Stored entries
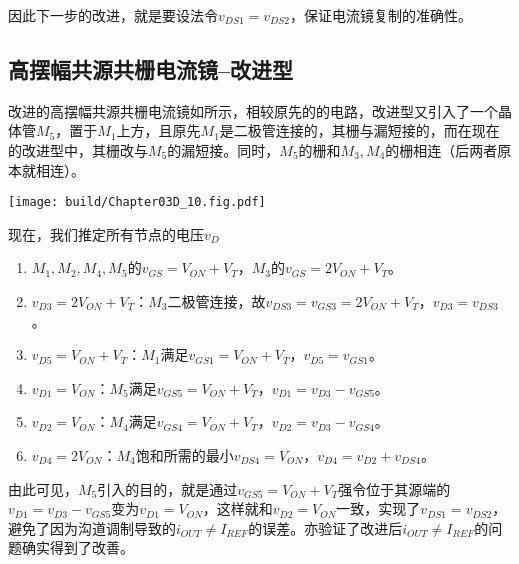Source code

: 因此下一步的改进，就是要设法令$v_{DS1}=v_{DS2}$，保证电流镜复制的准确性。

\subsection{高摆幅共源共栅电流镜--改进型}
改进的高摆幅共源共栅电流镜如所示，相较原先的的电路，改进型又引入了一个晶体管$M_5$，置于$M_1$上方，且原先$M_1$是二极管连接的，其栅与漏短接的，而在现在的改进型中，其栅改与$M_5$的漏短接。同时，$M_5$的栅和$M_3,M_4$的栅相连（后两者原本就相连）。

\begin{Figure}
    \texttt{[image: build/Chapter03D\_10.fig.pdf]}
\end{Figure}

现在，我们推定所有节点的电压$v_D$
\begin{enumerate}
    \item $M_1,M_2,M_4,M_5$的$v_{GS}=V_{ON}+V_T$，$M_3$的$v_{GS}=2V_{ON}+V_T$。
    \item $v_{D3}=2V_{ON}+V_T$：$M_3$二极管连接，故$v_{DS3}=v_{GS3}=2V_{ON}+V_T$，$v_{D3}=v_{DS3}$。
    \item $v_{D5}=V_{ON}+V_T$：$M_1$满足$v_{GS1}=V_{ON}+V_T$，$v_{D5}=v_{GS1}$。
    \item $v_{D1}=V_{ON}$：$M_5$满足$v_{GS5}=V_{ON}+V_T$，$v_{D1}=v_{D3}-v_{GS5}$。
    \item $v_{D2}=V_{ON}$：$M_4$满足$v_{GS4}=V_{ON}+V_T$，$v_{D2}=v_{D3}-v_{GS4}$。
    \item $v_{D4}=2V_{ON}$：$M_4$饱和所需的最小$v_{DS4}=V_{ON}$，$v_{D4}=v_{D2}+v_{DS4}$。
\end{enumerate}
由此可见，$M_5$引入的目的，就是通过$v_{GS5}=V_{ON}+V_T$强令位于其源端的$v_{D1}=v_{D3}-v_{GS5}$变为$v_{D1}=V_{ON}$，这样就和$v_{D2}=V_{ON}$一致，实现了$v_{DS1}=v_{DS2}$，避免了因为沟道调制导致的$i_{OUT}\neq I_{REF}$的误差。亦验证了改进后$i_{OUT}\neq I_{REF}$的问题确实得到了改善。


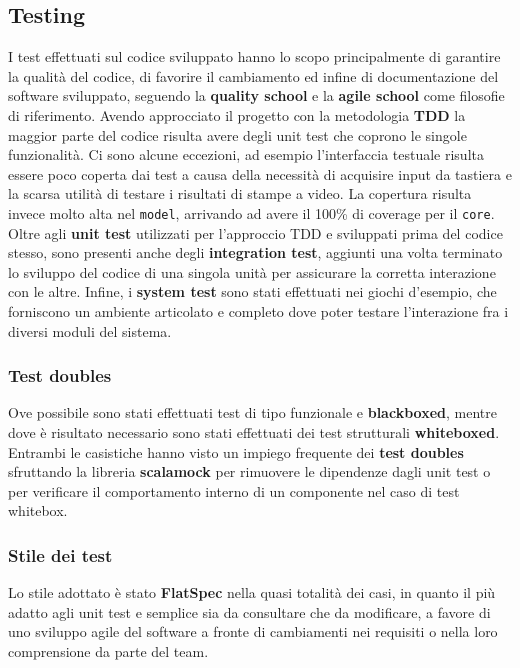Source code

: \subsection{Testing}
I test effettuati sul codice sviluppato hanno lo scopo principalmente di garantire la qualità del codice, di favorire il cambiamento ed infine di documentazione del software sviluppato, seguendo la \textbf{quality school} e la \textbf{agile school} come filosofie di riferimento.
%
Avendo approcciato il progetto con la metodologia \textbf{TDD} la maggior parte del codice risulta avere degli unit test che coprono le singole funzionalità.
%
Ci sono alcune eccezioni, ad esempio l'interfaccia testuale risulta essere poco coperta dai test a causa della necessità di acquisire input da tastiera e la scarsa utilità di testare i risultati di stampe a video.
%
La copertura risulta invece molto alta nel \texttt{model}, arrivando ad avere il 100\% di coverage per il \texttt{core}.
%
Oltre agli \textbf{unit test} utilizzati per l'approccio TDD e sviluppati prima del codice stesso, sono presenti anche degli \textbf{integration test}, aggiunti una volta terminato lo sviluppo del codice di una singola unità per assicurare la corretta interazione con le altre.
%
Infine, i \textbf{system test} sono stati effettuati nei giochi d'esempio, che forniscono un ambiente articolato e completo dove poter testare l'interazione fra i diversi moduli del sistema.

\subsubsection{Test doubles}
Ove possibile sono stati effettuati test di tipo funzionale e \textbf{blackboxed}, mentre dove è risultato necessario sono stati effettuati dei test strutturali \textbf{whiteboxed}.
%
Entrambi le casistiche hanno visto un impiego frequente dei \textbf{test doubles} sfruttando la libreria \textbf{scalamock} per rimuovere le dipendenze dagli unit test o per verificare il comportamento interno di un componente nel caso di test whitebox.

\subsubsection{Stile dei test}
Lo stile adottato è stato \textbf{FlatSpec} nella quasi totalità dei casi, in quanto il più adatto agli unit test e semplice sia da consultare che da modificare, a favore di uno sviluppo agile del software a fronte di cambiamenti nei requisiti o nella loro comprensione da parte del team.

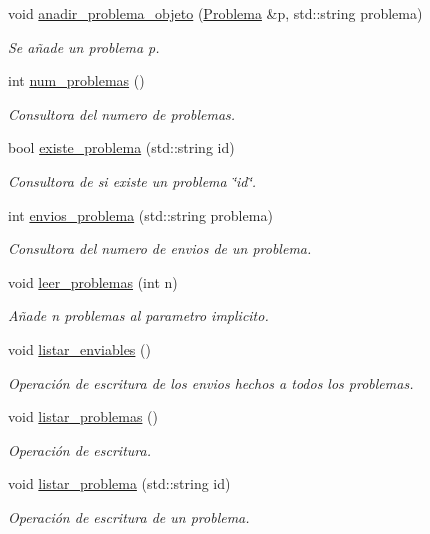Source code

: \begin{DoxyCompactItemize}
void \mbox{\hyperlink{class_cjt__problema_ada9dc37cd22fd8065c89ef3f180beac5}{anadir\+\_\+problema\+\_\+objeto}} (\mbox{\hyperlink{class_problema}{Problema}} \&p, std\+::string problema)
\begin{DoxyCompactList}\small\item\em Se añade un problema p. \end{DoxyCompactList}\item 
int \mbox{\hyperlink{class_cjt__problema_acf0fca6955f991a9debb4ef50ece8905}{num\+\_\+problemas}} ()
\begin{DoxyCompactList}\small\item\em Consultora del numero de problemas. \end{DoxyCompactList}\item 
bool \mbox{\hyperlink{class_cjt__problema_a831be5b51e252520ee981b58d9ec00e9}{existe\+\_\+problema}} (std\+::string id)
\begin{DoxyCompactList}\small\item\em Consultora de si existe un problema \char`\"{}id\char`\"{}. \end{DoxyCompactList}\item 
int \mbox{\hyperlink{class_cjt__problema_a8d153df869b2918083eb9451d3a0ab6a}{envios\+\_\+problema}} (std\+::string problema)
\begin{DoxyCompactList}\small\item\em Consultora del numero de envios de un problema. \end{DoxyCompactList}\item 
void \mbox{\hyperlink{class_cjt__problema_afaff62599264105423f37fd1503cfb19}{leer\+\_\+problemas}} (int n)
\begin{DoxyCompactList}\small\item\em Añade n problemas al parametro implicito. \end{DoxyCompactList}\item 
void \mbox{\hyperlink{class_cjt__problema_a9f5508bb9d73918c4c99c6218315f168}{listar\+\_\+enviables}} ()
\begin{DoxyCompactList}\small\item\em Operación de escritura de los envios hechos a todos los problemas. \end{DoxyCompactList}\item 
void \mbox{\hyperlink{class_cjt__problema_a4966292b86b69ab0fef01154e79aeb54}{listar\+\_\+problemas}} ()
\begin{DoxyCompactList}\small\item\em Operación de escritura. \end{DoxyCompactList}\item 
void \mbox{\hyperlink{class_cjt__problema_a72e742fbaa5618065f2e478b59bf3036}{listar\+\_\+problema}} (std\+::string id)
\begin{DoxyCompactList}\small\item\em Operación de escritura de un problema. \end{DoxyCompactList}\end{DoxyCompactItemize}
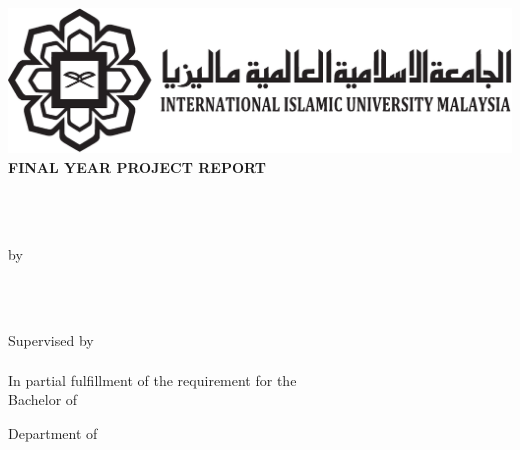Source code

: \documentclass[a4paper]{memoir}
\begin{document}
\thispagestyle{empty}
\begin{LARGE}
\begin{center}
\includegraphics[scale=0.5]{../images/iium}\\[24pt]

{\fontsize{18pt}{20pt}\selectfont
  \textbf{\MakeTextUppercase{Final Year Project Report}\\[48pt]}
}

{\fontsize{16pt}{18pt}\selectfont
  \myTitle\\[48pt]\
}

\vfill

{\fontsize{14pt}{16pt}\selectfont
  by

  \vfill
  \myName\\[10pt]
  \MakeTextUppercase{\myMatric}\\

  \vfill

  Supervised by\\[10pt]
  \mySupervisor\\

  \vfill
  In partial fulfillment of the requirement for the\\
  Bachelor of \myDepartment\\

  \vfill

  Department of \myDepartment\\
  \myKulliyah\\
  \myUni\\

  \vfill

  \vfil
  \myTime\\
  \mySemester\\
}
\end{center}
\end{LARGE}
\end{document}
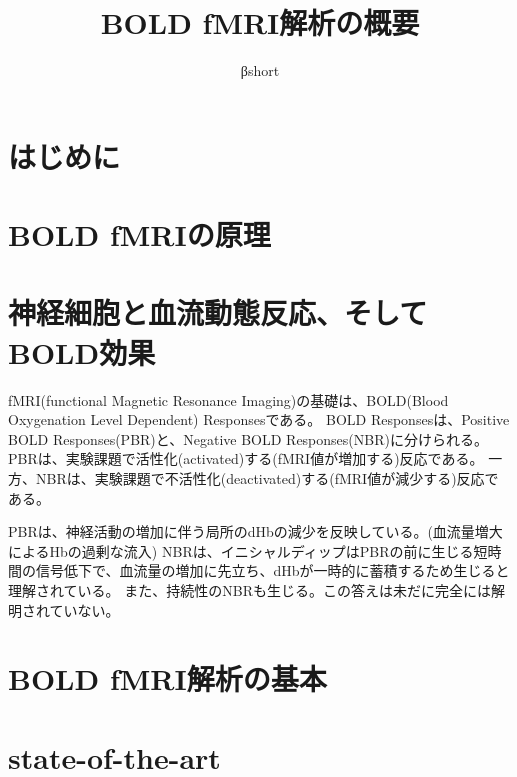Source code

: \documentclass[uplatex, a4j, twocolumn]{jsarticle}
\title{BOLD fMRI解析の概要}
\author{βshort}
\begin{document}

\section{はじめに}


\section{BOLD fMRIの原理}


\section{神経細胞と血流動態反応、そしてBOLD効果}
fMRI(functional Magnetic Resonance Imaging)の基礎は、BOLD(Blood Oxygenation Level Dependent) Responsesである。
BOLD Responsesは、Positive BOLD Responses(PBR)と、Negative BOLD Responses(NBR)に分けられる。
PBRは、実験課題で活性化(activated)する(fMRI値が増加する)反応である。
一方、NBRは、実験課題で不活性化(deactivated)する(fMRI値が減少する)反応である。

PBRは、神経活動の増加に伴う局所のdHbの減少を反映している。(血流量増大によるHbの過剰な流入)
NBRは、イニシャルディップはPBRの前に生じる短時間の信号低下で、血流量の増加に先立ち、dHbが一時的に蓄積するため生じると理解されている。
また、持続性のNBRも生じる。この答えは未だに完全には解明されていない。

\section{BOLD fMRI解析の基本}

\section{state-of-the-art}
\end{document}
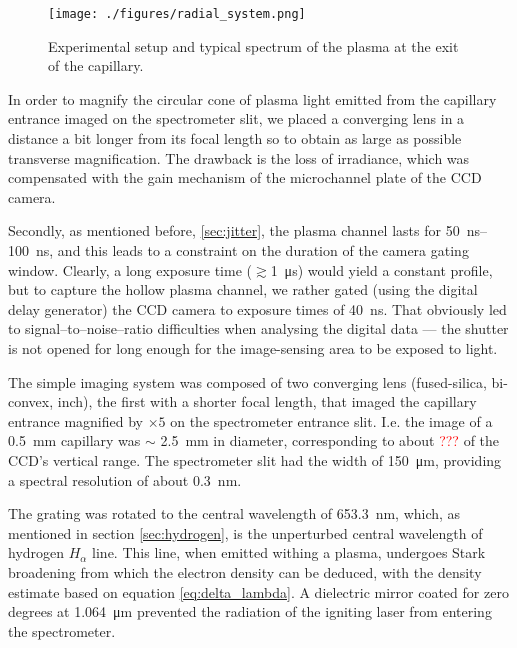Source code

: \documentclass[nofonts]{tufte-book}
\begin{document}
	\begin{figure}
	    \texttt{[image: ./figures/radial\_system.png]}
	    \caption{Experimental setup and typical spectrum of the plasma at the exit of the capillary.}
	    \label{fig:radial_system}
	\end{figure}

In order to magnify the circular cone of plasma light emitted from the capillary entrance imaged on the spectrometer slit, we placed a converging lens in a distance a bit longer from its focal length so to obtain as large as possible transverse magnification. The drawback is the loss of irradiance, which was compensated with the gain mechanism of the microchannel plate of the CCD camera.

Secondly, as mentioned before, \ref{sec:jitter}, the plasma channel lasts for \SIrange{50}{100}{\ns}, and this leads to a constraint on the duration of the camera gating window. Clearly, a long exposure time ($\gtrsim$\SI{1}{\us}) would yield a constant profile, but to capture the hollow plasma channel, we rather gated (using the digital delay generator) the CCD camera to exposure times of \SI{40}{\ns}. That obviously led to signal--to--noise--ratio difficulties when analysing the digital data --- the shutter is not opened for long enough for the image-sensing area to be exposed to light.

The simple imaging system was composed of two converging lens (fused-silica, bi-convex,  inch), the first with a shorter focal length, that imaged the capillary entrance magnified by $\times 5$ on the spectrometer entrance slit. I.e. the image of a \SI{0.5}{\mm} capillary was $\sim$ \SI{2.5}{\mm} in diameter, corresponding to about \textcolor{red}{???} of the CCD's vertical range. The spectrometer slit had the width of \SI{150}{\micro\metre}, providing a spectral resolution of about \SI{0.3}{\nm}.

The grating was rotated to the central wavelength of \SI{653.3}{\nm}, which, as mentioned in section \ref{sec:hydrogen}, is the unperturbed central wavelength of hydrogen $H_\alpha$ line. This line, when emitted withing a plasma, undergoes Stark broadening from which the electron density can be deduced, with the density estimate based on equation \ref{eq:delta_lambda}. A dielectric mirror coated for zero degrees at \SI{1.064}{\um} prevented the radiation of the igniting laser from entering the spectrometer.
\end{document}
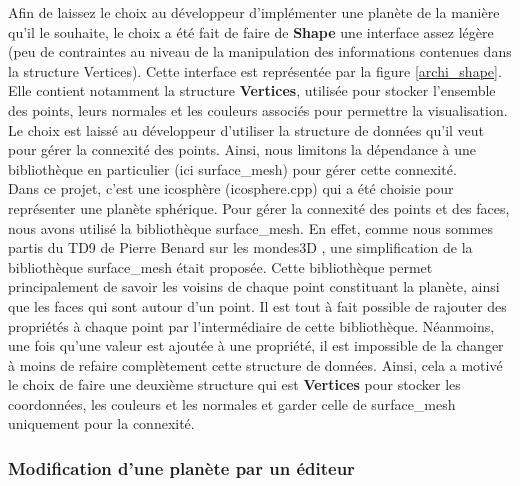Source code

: \documentclass[a4paper]{article}
\begin{document}
Afin de laissez le choix au développeur d'implémenter une planète de la manière qu'il le souhaite, le choix a été fait de faire de \textbf{Shape} une interface assez légère (peu de contraintes au niveau de la manipulation des informations contenues dans la structure Vertices). Cette interface est représentée par la figure \ref{archi_shape}. Elle contient notamment la structure \textbf{Vertices}, utilisée pour stocker l'ensemble des points, leurs normales et les couleurs associés pour permettre la visualisation. Le choix est laissé au développeur d'utiliser la structure de données qu'il veut pour gérer la connexité des points. Ainsi, nous limitons la dépendance à une bibliothèque en particulier (ici surface\_mesh) pour gérer cette connexité. \\
Dans ce projet, c'est une icosphère (icosphere.cpp) qui a été choisie pour représenter une planète sphérique. Pour gérer la connexité des points et des faces, nous avons utilisé la bibliothèque surface\_mesh. En effet, comme nous sommes partis du TD9 de Pierre Benard sur les mondes3D \cite{TD_3D}, une simplification de la bibliothèque surface\_mesh était proposée. Cette bibliothèque permet principalement de savoir les voisins de chaque point constituant la planète, ainsi que les faces qui sont autour d'un point. Il est tout à fait possible de rajouter des propriétés à chaque point par l'intermédiaire de cette bibliothèque. Néanmoins, une fois qu'une valeur est ajoutée à une propriété, il est impossible de la changer à moins de refaire complètement cette structure de données. Ainsi, cela a motivé le choix de faire une deuxième structure qui est \textbf{Vertices} pour stocker les coordonnées, les couleurs et les normales et garder celle de surface\_mesh uniquement pour la connexité.

\subsubsection{Modification d'une planète par un éditeur}
\end{document}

- [Directions]:
In the records above, how many lines contain the word "texttt"? Give the number alone.

- [Result below]:
3